Diversion is one of the most commonly used multisensory teaching techniques for stimulating the classroom away from habituation and boredom. The moments of losing enthusiasm and attention in the classroom can easily be modified with diversion methods that transform an atmosphere of habituation into attention. A simple change in the pattern of the voice, the dynamics of expression, or the tempos of speech can alter the classroom flow. Diversion can also be accomplished by rearranging desks, changing the typical flow in a lesson plan, or using a different teaching technique. (Brewer & Campbell, 1991, p. 226)

Sousa (2000) suggests the following ways to introduce novelty into our learning environments:

Humor: Laughing causes more oxygen and glucose to enter the bloodstream, and thus the brain, providing the brain with more fuel. It also causes endorphins to be released in the blood. Endorphins are natural "feel good" chemicals in the body. However, avoid using sarcastic or destructive humor.
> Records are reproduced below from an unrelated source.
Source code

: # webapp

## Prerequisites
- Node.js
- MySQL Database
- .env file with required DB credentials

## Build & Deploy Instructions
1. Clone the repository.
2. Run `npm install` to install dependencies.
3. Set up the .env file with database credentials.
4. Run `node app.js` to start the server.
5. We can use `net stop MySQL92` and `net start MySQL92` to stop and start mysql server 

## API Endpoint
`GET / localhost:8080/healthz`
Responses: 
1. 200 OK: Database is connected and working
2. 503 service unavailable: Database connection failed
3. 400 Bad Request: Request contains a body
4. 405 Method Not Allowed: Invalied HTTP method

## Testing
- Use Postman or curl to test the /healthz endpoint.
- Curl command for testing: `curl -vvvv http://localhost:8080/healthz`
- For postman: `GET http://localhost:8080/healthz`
Movement: "By getting up and moving, we recirculate that blood. Within a minute, there is about 15 percent more blood in our brain" (p. 32)
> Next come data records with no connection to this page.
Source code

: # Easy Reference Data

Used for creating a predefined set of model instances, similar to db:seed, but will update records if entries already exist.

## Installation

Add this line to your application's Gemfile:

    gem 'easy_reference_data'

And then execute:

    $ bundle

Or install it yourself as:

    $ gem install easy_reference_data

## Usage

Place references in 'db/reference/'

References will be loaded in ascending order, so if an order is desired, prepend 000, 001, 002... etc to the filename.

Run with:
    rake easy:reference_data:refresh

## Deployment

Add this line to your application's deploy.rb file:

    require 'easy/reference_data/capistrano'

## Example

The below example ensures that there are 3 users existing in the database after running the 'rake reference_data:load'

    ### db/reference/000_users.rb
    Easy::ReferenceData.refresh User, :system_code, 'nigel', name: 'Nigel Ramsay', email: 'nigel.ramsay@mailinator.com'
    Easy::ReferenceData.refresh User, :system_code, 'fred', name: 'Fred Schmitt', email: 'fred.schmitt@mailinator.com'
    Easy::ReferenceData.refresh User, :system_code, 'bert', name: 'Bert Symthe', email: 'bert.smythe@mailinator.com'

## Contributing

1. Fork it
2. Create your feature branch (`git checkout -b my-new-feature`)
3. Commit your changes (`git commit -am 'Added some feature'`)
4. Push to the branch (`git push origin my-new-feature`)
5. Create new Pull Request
Multisensory Instruction: Using interesting and colorful images and sounds get our attention.

Games: Quiz games and other similar activities change the pace but also provide an excellent opportunity for rehearsal and review.

Music: More on this below.

Jensen also gives some suggestions for the use of novelty. New activities need to be stimulating and challenging. While novelty has its place, it's important not to overdo it. With too much novelty, more cortisol and , the stress hormones, are released into the blood stream. (Jensen & Dabney, 2000) Alternating new and challenging activities with more predictable rituals can help to create a balanced emotional climate. Whatever activities we introduce to change the pace and stimulate attention must be meaningful and related to the content at hand. Feedback is also essential."This feedback loop enables the brain to extract generalized patterns from many bits of information." (Jensen & Dabney, 2000, p. 171) Furthermore, feedback "increases coping abilities while lowering the pituitary-adrenal stress responses."  (Jensen, 2000a, p. 33) The brain is self-referencing, that is, what happens on one level is checked by another level.  To make feedback more effective, it must be specific and immediate. Jensen (2000a) suggests that we can add novelty by increasing difficulty of the material, varying time, materials access, expectations or support, changing instructional strategies by using computers, field trips, guest speakers, games, complex projects, problem solving (p. 32)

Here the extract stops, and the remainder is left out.